DATA EXTRACTS below:

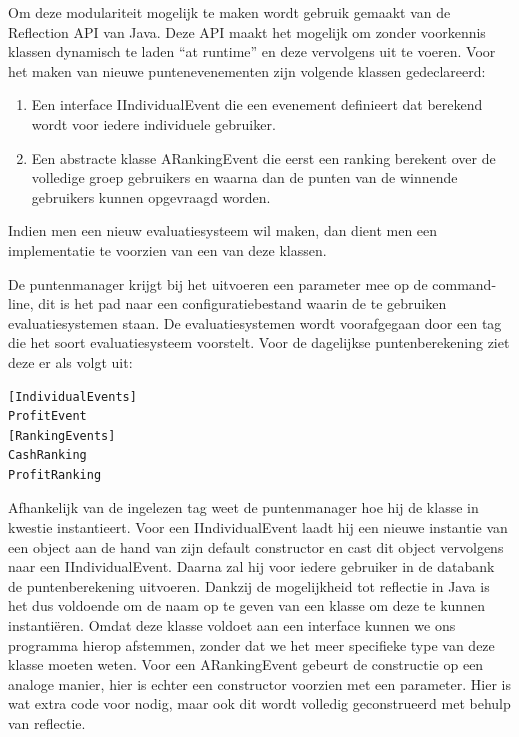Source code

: Om deze modulariteit mogelijk te maken wordt gebruik gemaakt van de Reflection API van Java. Deze API maakt het mogelijk om zonder voorkennis klassen dynamisch te laden ``at runtime'' en deze vervolgens uit te voeren. Voor het maken van nieuwe puntenevenementen zijn volgende klassen gedeclareerd:

\begin{enumerate}
\item Een interface IIndividualEvent die een evenement definieert dat berekend wordt voor iedere individuele gebruiker.
\item Een abstracte klasse ARankingEvent die eerst een ranking berekent over de volledige groep gebruikers en waarna dan de punten van de winnende gebruikers kunnen opgevraagd worden.
\end{enumerate}

Indien men een nieuw evaluatiesysteem wil maken, dan dient men een implementatie te voorzien van een van deze klassen.

De puntenmanager krijgt bij het uitvoeren een parameter mee op de command-line, dit is het pad naar een configuratiebestand waarin de te gebruiken evaluatiesystemen staan. De  evaluatiesystemen wordt voorafgegaan door een tag die het soort evaluatiesysteem voorstelt. Voor de dagelijkse puntenberekening ziet deze er als volgt uit:

\begin{verbatim}
[IndividualEvents]
ProfitEvent
[RankingEvents]
CashRanking
ProfitRanking
\end{verbatim}

Afhankelijk van de ingelezen tag weet de puntenmanager hoe hij de klasse in kwestie instantieert. Voor een IIndividualEvent laadt hij een nieuwe instantie van een object aan de hand van zijn default constructor en cast dit object vervolgens naar een IIndividualEvent. Daarna zal hij voor iedere gebruiker in de databank de puntenberekening uitvoeren. Dankzij de mogelijkheid tot reflectie in Java is het dus voldoende om de naam op te geven van een klasse om deze te kunnen instanti\"eren. Omdat deze klasse voldoet aan een interface kunnen we ons programma hierop afstemmen, zonder dat we het meer specifieke type van deze klasse moeten weten. Voor een ARankingEvent gebeurt de constructie op een analoge manier, hier is echter een constructor voorzien met een parameter. Hier is wat extra code voor nodig, maar ook dit wordt volledig geconstrueerd met behulp van reflectie.

%
%

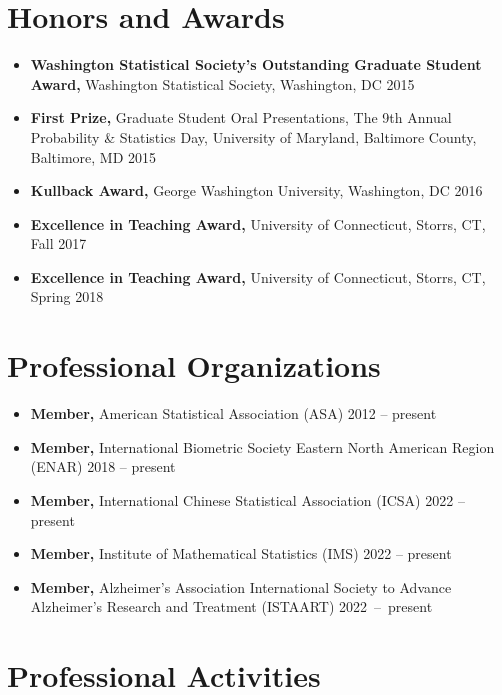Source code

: \documentclass[12pt]{article}
\begin{document}
	\section*{Honors and Awards}
	\begin{itemize}
		\item {\bf Washington Statistical Society's Outstanding Graduate Student Award,} Washington Statistical Society, Washington, DC \hfill 2015
		\item {\bf First Prize,} Graduate Student Oral Presentations, The 9th Annual Probability \& Statistics Day,  University of Maryland, Baltimore County, Baltimore, MD \hfill 2015
		\item {\bf Kullback Award,} George Washington University, Washington, DC \hfill 2016
		\item {\bf Excellence in Teaching Award,} University of Connecticut, Storrs, CT, \hfill Fall 2017
		\item {\bf Excellence in Teaching Award,} University of Connecticut, Storrs, CT, \hfill Spring 2018
	\end{itemize}
		
	\section*{Professional Organizations}
	\begin{itemize}
		\item {\bf Member,} American Statistical Association (ASA) \hfill 2012 -- present
		\item {\bf Member,} International Biometric Society Eastern North American Region (ENAR) \hfill 2018 -- present
		\item {\bf Member,} International Chinese Statistical Association (ICSA) \hfill 2022 -- present
		\item {\bf Member,} Institute of Mathematical Statistics (IMS) \hfill 2022 -- present
		\item {\bf Member,} Alzheimer's Association International Society to Advance Alzheimer's Research and Treatment (ISTAART) \hfill \mbox{2022 -- present}
	\end{itemize}

	\section*{Professional Activities}
	
	
\end{document}
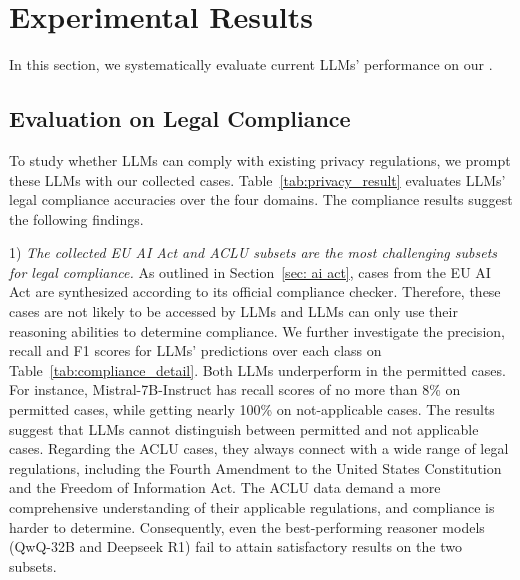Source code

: \section{Experimental Results}


In this section, we systematically evaluate current LLMs' performance on our \name.






\subsection{Evaluation on Legal Compliance}
To study whether LLMs can comply with existing privacy regulations, we prompt these LLMs with our collected cases.
Table~\ref{tab:privacy_result} evaluates LLMs' legal compliance accuracies over the four domains.
The compliance results suggest the following findings.

1) \textit{The collected EU AI Act and ACLU subsets are the most challenging subsets for legal compliance. }
As outlined in Section~\ref{sec: ai act}, cases from the EU AI Act are synthesized according to its official compliance checker.
Therefore, these cases are not likely to be accessed by LLMs and LLMs can only use their reasoning abilities to determine compliance.
We further investigate the precision, recall and F1 scores for LLMs' predictions over each class on Table~\ref{tab:compliance_detail}.
Both LLMs underperform in the permitted cases.
For instance, Mistral-7B-Instruct has recall scores of no more than 8\% on permitted cases, while getting nearly 100\% on not-applicable cases.
The results suggest that LLMs cannot distinguish between permitted and not applicable cases.
Regarding the ACLU cases, they always connect with a wide range of legal regulations, including the Fourth Amendment to the United States Constitution and the Freedom of Information Act.
The ACLU data demand a more comprehensive understanding of their applicable regulations, and compliance is harder to determine.
Consequently, even the best-performing reasoner models (QwQ-32B and Deepseek R1) fail to attain satisfactory results on the two subsets.


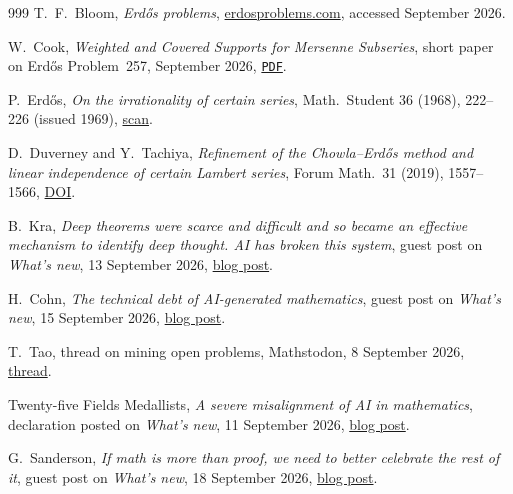 \documentclass[10pt]{article}
\newcommand{\repobase}{https://github.com/wcook04/plectis-erdos}
\newcommand{\repolink}[2]{\href{\repobase/blob/992cf60a27efd8c34f437e347c413bb781d75c32/#1}{\texttt{#2}}}
\begin{document}
\clearpage
\begin{thebibliography}{999}
 T.~F.~Bloom, \emph{Erd\H{o}s problems},
\href{https://www.erdosproblems.com}{erdosproblems.com}, accessed September 2026.

 W.~Cook, \emph{Weighted and Covered Supports for Mersenne Subseries}, short paper on Erd\H{o}s Problem~257, September 2026,
\repolink{paper/257/erdos-257-mersenne-support-subseries.pdf}{PDF}.

 P.~Erd\H{o}s, \emph{On the irrationality of certain
series}, Math.\ Student 36 (1968), 222--226 (issued 1969),
\href{https://users.renyi.hu/~p_erdos/1969-09.pdf}{scan}.

 D.~Duverney and Y.~Tachiya, \emph{Refinement of the
Chowla--Erd\H{o}s method and linear independence of certain Lambert series},
Forum Math.\ 31 (2019), 1557--1566,
\href{https://doi.org/10.1515/forum-2018-0299}{DOI}.

 B.~Kra, \emph{Deep theorems were scarce and difficult and so
became an effective mechanism to identify deep thought. AI has broken this
system}, guest post on \emph{What's new}, 13 September 2026,
\href{https://terrytao.wordpress.com/2026/09/13/deep-theorems-were-scarce-and-difficult-and-so-became-an-effective-mechanism-to-identify-deep-thought-ai-has-broken-this-system/}{blog post}.

 H.~Cohn, \emph{The technical debt of AI-generated mathematics},
guest post on \emph{What's new}, 15 September 2026,
\href{https://terrytao.wordpress.com/2026/09/15/the-technical-debt-of-ai-generated-mathematics/}{blog post}.

 T.~Tao, thread on mining open problems, Mathstodon,
8 September 2026, \href{https://mathstodon.xyz/@tao/117237320796901560}{thread}.

 Twenty-five Fields Medallists, \emph{A severe
misalignment of AI in mathematics}, declaration posted on \emph{What's new},
11 September 2026,
\href{https://terrytao.wordpress.com/2026/09/11/a-severe-misalignment-of-ai-in-mathematics/}{blog post}.

 G.~Sanderson, \emph{If math is more than proof, we need to
better celebrate the rest of it}, guest post on \emph{What's new}, 18 September
2026, \href{https://terrytao.wordpress.com/2026/09/18/if-math-is-more-than-proof-we-need-to-better-celebrate-the-rest-of-it/}{blog post}.


\end{thebibliography}
\end{document}
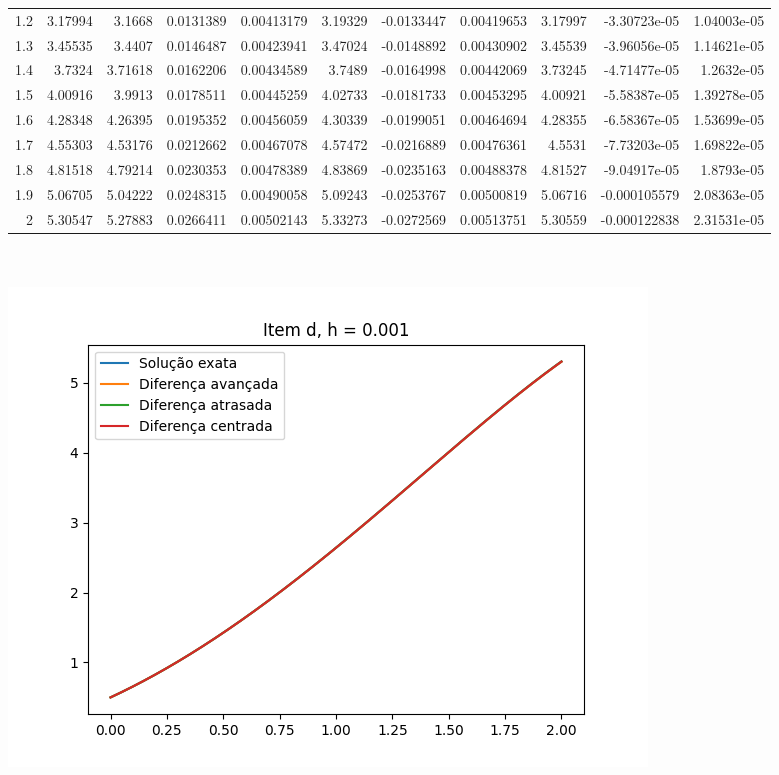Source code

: {\begin{tabular}{rrrrrrrrrrr}
 1.2 & 3.17994  & 3.1668   &   0.0131389   &    0.00413179 & 3.19329  &  -0.0133447   &    0.00419653 & 3.17997  &  -3.30723e-05 &   1.04003e-05 \\
 1.3 & 3.45535  & 3.4407   &   0.0146487   &    0.00423941 & 3.47024  &  -0.0148892   &    0.00430902 & 3.45539  &  -3.96056e-05 &   1.14621e-05 \\
 1.4 & 3.7324   & 3.71618  &   0.0162206   &    0.00434589 & 3.7489   &  -0.0164998   &    0.00442069 & 3.73245  &  -4.71477e-05 &   1.2632e-05  \\
 1.5 & 4.00916  & 3.9913   &   0.0178511   &    0.00445259 & 4.02733  &  -0.0181733   &    0.00453295 & 4.00921  &  -5.58387e-05 &   1.39278e-05 \\
 1.6 & 4.28348  & 4.26395  &   0.0195352   &    0.00456059 & 4.30339  &  -0.0199051   &    0.00464694 & 4.28355  &  -6.58367e-05 &   1.53699e-05 \\
 1.7 & 4.55303  & 4.53176  &   0.0212662   &    0.00467078 & 4.57472  &  -0.0216889   &    0.00476361 & 4.5531   &  -7.73203e-05 &   1.69822e-05 \\
 1.8 & 4.81518  & 4.79214  &   0.0230353   &    0.00478389 & 4.83869  &  -0.0235163   &    0.00488378 & 4.81527  &  -9.04917e-05 &   1.8793e-05  \\
 1.9 & 5.06705  & 5.04222  &   0.0248315   &    0.00490058 & 5.09243  &  -0.0253767   &    0.00500819 & 5.06716  &  -0.000105579 &   2.08363e-05 \\
 2   & 5.30547  & 5.27883  &   0.0266411   &    0.00502143 & 5.33273  &  -0.0272569   &    0.00513751 & 5.30559  &  -0.000122838 &   2.31531e-05 \\
\hline
\end{tabular}
}
        \\
        \\
        \includegraphics{d_h_0.001.png}
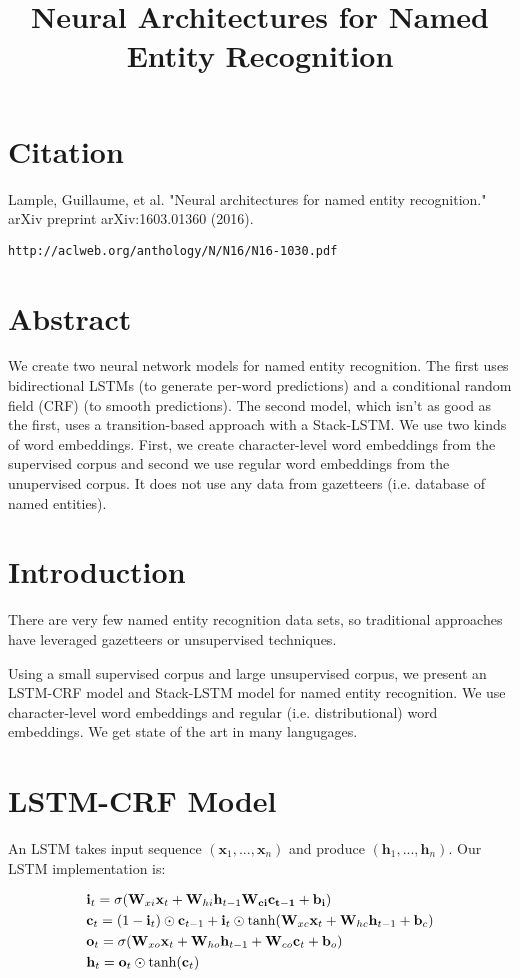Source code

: \documentclass[a4paper]{article}
\title{Neural Architectures for Named Entity Recognition}
\date{}
\begin{document}
\maketitle

\section{Citation}
Lample, Guillaume, et al. "Neural architectures for named entity recognition." arXiv preprint arXiv:1603.01360 (2016).

\begin{verbatim}
http://aclweb.org/anthology/N/N16/N16-1030.pdf
\end{verbatim}

\section{Abstract}
We create two neural network models for named entity recognition. The first
uses bidirectional LSTMs (to generate per-word predictions) and a conditional
random field (CRF) (to smooth predictions). The second model, which isn't
as good as the first, uses a transition-based approach with a Stack-LSTM.
We use two kinds of word embeddings. First, we create character-level word
embeddings from the supervised corpus and second we use regular word
embeddings from the unupervised corpus. It does not use any data from
gazetteers (i.e. database of named entities).

\section{Introduction}
There are very few named entity recognition data sets, so traditional approaches
have leveraged gazetteers or unsupervised techniques.

Using a small supervised corpus and large unsupervised corpus, we present
an LSTM-CRF model and Stack-LSTM model for named entity recognition. We use
character-level word embeddings and regular (i.e. distributional) word
embeddings. We get state of the art in many langugages.

\section{LSTM-CRF Model}
An LSTM takes input sequence $(\mathbf{x}_1, ..., \mathbf{x}_n)$ and produce
$(\mathbf{h}_1, ..., \mathbf{h}_n)$. Our LSTM implementation is:

\begin{align}
  & \mathbf{i}_t = \sigma(\mathbf{W}_{xi} \mathbf{x}_t +
  \mathbf{W}_{hi} \mathbf{h}_{t-1}
  \bf{W}_{ci} c_{t-1} + \mathbf{b}_i) \\
  & \mathbf{c}_t = (1 - \mathbf{i}_t) \odot \mathbf{c}_{t-1} +
  \mathbf{i}_t \odot \tanh(
  \mathbf{W}_{xc} \mathbf{x}_t + \mathbf{W}_{hc} \mathbf{h}_{t-1}
  + \mathbf{b}_c
  ) \\
  & \mathbf{o}_t = \sigma(
    \mathbf{W}_{xo} \mathbf{x}_t +
    \mathbf{W}_{ho} \mathbf{h}_{t-1} +
    \mathbf{W}_{co} \mathbf{c}_t +
    \mathbf{b}_o
  ) \\
  & \mathbf{h}_t = \mathbf{o}_t \odot \tanh(\mathbf{c}_t)
\end{align}
\end{document}
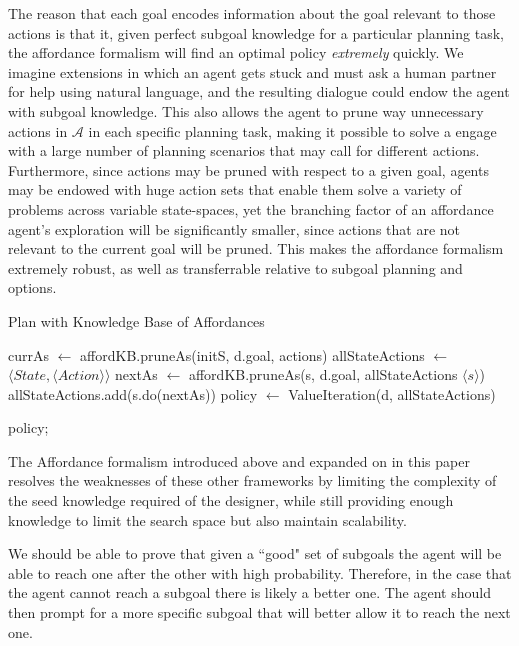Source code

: \documentclass[]{article}
\begin{document}
The reason that each goal encodes information about the goal relevant to those actions is that it, given perfect subgoal knowledge for a particular planning task, the affordance formalism will find an optimal policy {\it extremely} quickly. We imagine extensions in which an agent gets stuck and must ask a human partner for help using natural language, and the resulting dialogue could endow the agent with subgoal knowledge. This also allows the agent to prune way unnecessary actions in $\mathcal{A}$ in each specific planning task, making it possible to solve a engage with a large number of planning scenarios that may call for different actions. Furthermore, since actions may be pruned with respect to a given goal, agents may be endowed with huge action sets that enable them solve a variety of problems across variable state-spaces, yet the branching factor of an affordance agent's exploration will be significantly smaller, since actions that are not relevant to the current goal will be pruned. This makes the affordance formalism extremely robust, as well as transferrable relative to subgoal planning and options.


\begin{algorithm}
  \caption{Plan with Knowledge Base of Affordances}

  \begin{algorithmic}
    \State {}
    \State currAs $\gets$ affordKB.pruneAs(initS, d.goal, actions)
    \State allStateActions $\gets$ $\langle State ,\langle Action \rangle \rangle$
	\State nextAs $\gets$ affordKB.pruneAs(s, d.goal, allStateActions $\langle s \rangle$)
	\State allStateActions.add(s.do(nextAs))
    \EndFor
    \State {}
    \State policy $\gets$ ValueIteration(d, allStateActions)
    
    \Return policy;
  \end{algorithmic}
\end{algorithm}


The Affordance formalism introduced above and expanded on in this paper resolves the weaknesses of these other frameworks by limiting the complexity of the seed knowledge required of the designer, while still providing enough knowledge to limit the search space but also maintain scalability.

We should be able to prove that given a ``good" set of subgoals the agent will be able to reach one after the other with high probability. Therefore, in the case that the agent cannot reach a subgoal there is likely a better one. The agent should then prompt for a more specific subgoal that will better allow it to reach the next one.
\end{document}
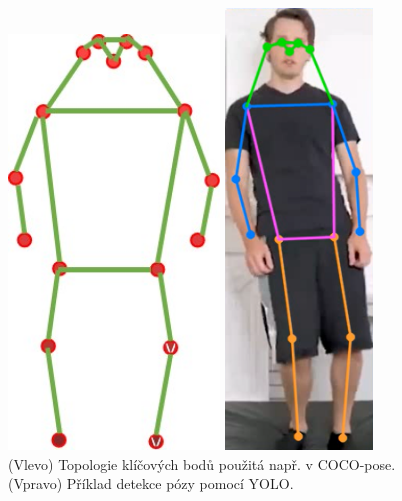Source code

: \begin{figure}[]
    \centering
    \begin{minipage}{0.48\textwidth}
        \centering
        \includegraphics[width=0.5\textwidth]{Figures/keypoints.png}
    \end{minipage}
    \hfill
    \begin{minipage}{0.48\textwidth}
        \centering
        \includegraphics[width=0.35\textwidth]{Figures/pose1.png}
    \end{minipage}
    \caption{(Vlevo) Topologie klíčových bodů použitá např. v COCO-pose.\cite{2dhpe} (Vpravo) Příklad detekce pózy pomocí YOLO.}
    \label{fig:keypoints}
\end{figure}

End of DATA EXTRACTS.

= TASK BRIEF =
Print, without alteration, only the lines above between the one holding "There are very" and the one holding "an LSTM-CRF model", inclusive.

= SOLUTION =
There are very few named entity recognition data sets, so traditional approaches
have leveraged gazetteers or unsupervised techniques.

Using a small supervised corpus and large unsupervised corpus, we present
an LSTM-CRF model and Stack-LSTM model for named entity recognition. We use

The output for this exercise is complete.